Implementation:DistrictDataLabs Yellowbrick Dataset Containers
| Knowledge Sources | |
|---|---|
| Domains | Data_Science, Datasets |
| Last Updated | 2026-02-08 05:00 GMT |
Overview
Concrete container classes for managing Yellowbrick's bundled datasets and text corpora, supporting numpy and pandas output formats.
Description
The datasets.base module provides three classes: BaseDataset handles downloading and verifying datasets from the hosted store, Dataset adds loading into numpy arrays or pandas DataFrames, and Corpus handles text document collections with label-based organization. Each dataset validates its SHA256 signature on download.
Usage
Import these classes when building custom dataset loading logic or when working directly with Yellowbrick's dataset infrastructure. Most users will use the higher-level loader functions (e.g., load_mushroom), which return Dataset or Corpus objects internally.
Code Reference
Source Location
- Repository: DistrictDataLabs_Yellowbrick
- File: yellowbrick/datasets/base.py
- Lines: 1-334
Signature
class BaseDataset:
def __init__(self, name, url=None, signature=None, data_home=None):
"""Base functionality for Dataset and Corpus objects."""
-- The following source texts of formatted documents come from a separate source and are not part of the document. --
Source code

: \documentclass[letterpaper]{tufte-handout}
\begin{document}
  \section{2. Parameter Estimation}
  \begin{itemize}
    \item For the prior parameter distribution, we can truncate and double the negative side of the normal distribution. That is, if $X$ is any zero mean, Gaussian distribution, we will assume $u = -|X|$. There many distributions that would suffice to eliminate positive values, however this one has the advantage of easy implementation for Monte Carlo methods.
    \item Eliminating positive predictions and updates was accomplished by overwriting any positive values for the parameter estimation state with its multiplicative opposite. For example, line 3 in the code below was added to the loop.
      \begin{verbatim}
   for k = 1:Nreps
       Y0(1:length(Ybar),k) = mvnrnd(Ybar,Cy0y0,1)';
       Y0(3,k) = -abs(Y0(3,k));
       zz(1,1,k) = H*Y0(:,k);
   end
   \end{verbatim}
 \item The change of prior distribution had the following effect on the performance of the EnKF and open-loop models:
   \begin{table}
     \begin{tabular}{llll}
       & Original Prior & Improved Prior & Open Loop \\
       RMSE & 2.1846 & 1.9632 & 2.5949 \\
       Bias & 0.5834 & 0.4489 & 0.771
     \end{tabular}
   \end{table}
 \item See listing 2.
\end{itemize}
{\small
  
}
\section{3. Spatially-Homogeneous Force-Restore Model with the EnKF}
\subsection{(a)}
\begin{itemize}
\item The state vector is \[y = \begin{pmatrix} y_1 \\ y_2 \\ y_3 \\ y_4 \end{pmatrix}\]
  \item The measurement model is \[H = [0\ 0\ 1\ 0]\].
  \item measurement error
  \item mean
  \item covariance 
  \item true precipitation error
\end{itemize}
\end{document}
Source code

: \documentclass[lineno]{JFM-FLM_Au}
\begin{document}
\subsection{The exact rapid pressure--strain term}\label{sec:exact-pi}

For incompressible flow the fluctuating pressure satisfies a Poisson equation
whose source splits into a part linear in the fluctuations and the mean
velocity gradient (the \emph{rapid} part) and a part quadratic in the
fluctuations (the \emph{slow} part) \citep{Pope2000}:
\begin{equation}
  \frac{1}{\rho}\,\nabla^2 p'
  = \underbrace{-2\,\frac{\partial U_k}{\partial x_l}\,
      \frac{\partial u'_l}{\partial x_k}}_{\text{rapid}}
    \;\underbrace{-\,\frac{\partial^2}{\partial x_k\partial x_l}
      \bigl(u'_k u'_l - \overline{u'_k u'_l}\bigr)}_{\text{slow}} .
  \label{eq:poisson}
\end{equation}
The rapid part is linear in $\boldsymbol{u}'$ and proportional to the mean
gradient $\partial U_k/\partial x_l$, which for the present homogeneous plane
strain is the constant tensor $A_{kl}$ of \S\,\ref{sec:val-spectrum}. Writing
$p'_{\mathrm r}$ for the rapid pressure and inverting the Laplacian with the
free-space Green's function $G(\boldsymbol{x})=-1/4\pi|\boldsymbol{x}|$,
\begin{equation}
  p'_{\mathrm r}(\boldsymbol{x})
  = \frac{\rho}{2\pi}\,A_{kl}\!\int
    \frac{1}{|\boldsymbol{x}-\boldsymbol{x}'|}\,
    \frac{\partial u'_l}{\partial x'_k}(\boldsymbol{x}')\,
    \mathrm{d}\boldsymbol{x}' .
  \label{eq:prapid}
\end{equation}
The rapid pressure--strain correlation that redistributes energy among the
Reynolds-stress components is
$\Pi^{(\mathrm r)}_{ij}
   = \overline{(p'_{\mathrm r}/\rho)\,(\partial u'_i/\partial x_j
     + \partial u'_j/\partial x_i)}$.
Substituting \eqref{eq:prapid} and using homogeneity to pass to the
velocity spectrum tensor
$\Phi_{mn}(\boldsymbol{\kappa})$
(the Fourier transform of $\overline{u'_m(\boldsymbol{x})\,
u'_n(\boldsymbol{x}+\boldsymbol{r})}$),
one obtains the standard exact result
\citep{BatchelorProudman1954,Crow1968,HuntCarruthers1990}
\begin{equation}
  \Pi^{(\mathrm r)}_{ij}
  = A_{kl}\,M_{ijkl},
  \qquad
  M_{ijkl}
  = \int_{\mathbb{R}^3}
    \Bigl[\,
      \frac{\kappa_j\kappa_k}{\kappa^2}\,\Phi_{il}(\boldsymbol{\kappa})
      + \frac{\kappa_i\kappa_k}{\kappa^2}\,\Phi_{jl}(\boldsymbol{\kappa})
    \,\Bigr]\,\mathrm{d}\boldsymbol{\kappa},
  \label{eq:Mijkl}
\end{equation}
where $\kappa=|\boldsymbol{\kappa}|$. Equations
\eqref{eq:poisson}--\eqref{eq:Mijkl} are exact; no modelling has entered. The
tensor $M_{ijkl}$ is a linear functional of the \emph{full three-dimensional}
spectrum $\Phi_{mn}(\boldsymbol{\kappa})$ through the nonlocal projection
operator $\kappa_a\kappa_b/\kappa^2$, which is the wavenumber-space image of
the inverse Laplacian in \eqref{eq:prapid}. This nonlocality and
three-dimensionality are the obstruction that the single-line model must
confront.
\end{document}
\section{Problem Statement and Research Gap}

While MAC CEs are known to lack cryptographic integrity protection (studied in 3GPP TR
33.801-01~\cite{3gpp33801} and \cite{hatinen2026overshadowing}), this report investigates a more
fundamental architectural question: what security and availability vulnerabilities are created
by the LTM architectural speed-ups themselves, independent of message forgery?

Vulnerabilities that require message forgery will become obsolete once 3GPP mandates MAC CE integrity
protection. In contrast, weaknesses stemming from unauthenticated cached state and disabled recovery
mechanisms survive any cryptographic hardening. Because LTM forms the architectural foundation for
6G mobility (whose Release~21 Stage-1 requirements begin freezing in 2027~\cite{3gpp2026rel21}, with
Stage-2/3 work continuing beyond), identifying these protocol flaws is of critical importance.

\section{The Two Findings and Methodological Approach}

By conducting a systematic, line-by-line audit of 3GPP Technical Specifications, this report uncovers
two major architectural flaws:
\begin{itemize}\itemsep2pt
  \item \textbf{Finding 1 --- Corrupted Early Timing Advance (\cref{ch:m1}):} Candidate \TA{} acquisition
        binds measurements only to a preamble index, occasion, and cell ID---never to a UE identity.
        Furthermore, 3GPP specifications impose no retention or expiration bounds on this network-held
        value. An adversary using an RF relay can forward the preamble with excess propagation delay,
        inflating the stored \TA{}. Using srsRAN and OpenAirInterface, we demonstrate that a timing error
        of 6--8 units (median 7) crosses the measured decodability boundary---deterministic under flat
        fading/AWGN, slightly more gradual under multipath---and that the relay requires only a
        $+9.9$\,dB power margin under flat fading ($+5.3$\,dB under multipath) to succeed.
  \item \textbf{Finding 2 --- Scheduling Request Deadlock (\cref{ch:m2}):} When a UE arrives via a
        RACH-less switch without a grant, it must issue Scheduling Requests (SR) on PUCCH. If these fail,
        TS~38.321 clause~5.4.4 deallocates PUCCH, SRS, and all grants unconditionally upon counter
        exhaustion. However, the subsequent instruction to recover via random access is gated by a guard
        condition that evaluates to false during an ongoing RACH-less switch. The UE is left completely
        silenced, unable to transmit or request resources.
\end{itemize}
def download(self, replace=False): ...
def contents(self): ...
def README(self): ...
def meta(self): ...
def citation(self): ...
class Dataset(BaseDataset):
def to_data(self): ...
def to_numpy(self): ...
def to_pandas(self): ...
def to_dataframe(self): ...
class Corpus(BaseDataset):
@property
def root(self): ...
@property
def labels(self): ...
@property
def files(self): ...
@property
def data(self): ...
@property
def target(self): ...
Import
from yellowbrick.datasets.base import Dataset, Corpus
I/O Contract
Inputs (Dataset.to_data)
| Name | Type | Required | Description |
|---|---|---|---|
| (none) | — | — | Uses data on disk from download |
Outputs (Dataset.to_data)
| Name | Type | Description |
|---|---|---|
| X | DataFrame or ndarray | Feature matrix |
| y | Series or ndarray | Target vector |
Outputs (Corpus)
| Name | Type | Description |
|---|---|---|
| data | list of str | Document contents |
| target | list of str | Document labels |
| labels | list of str | Unique label names |
Usage Examples
from yellowbrick.datasets.base import Dataset
# Load a dataset by name
ds = Dataset("mushroom")
X, y = ds.to_pandas()
print(X.head())
print(y.value_counts())
from yellowbrick.datasets.base import Corpus
# Load a text corpus
corpus = Corpus("hobbies")
print(corpus.labels)
print(len(corpus.data))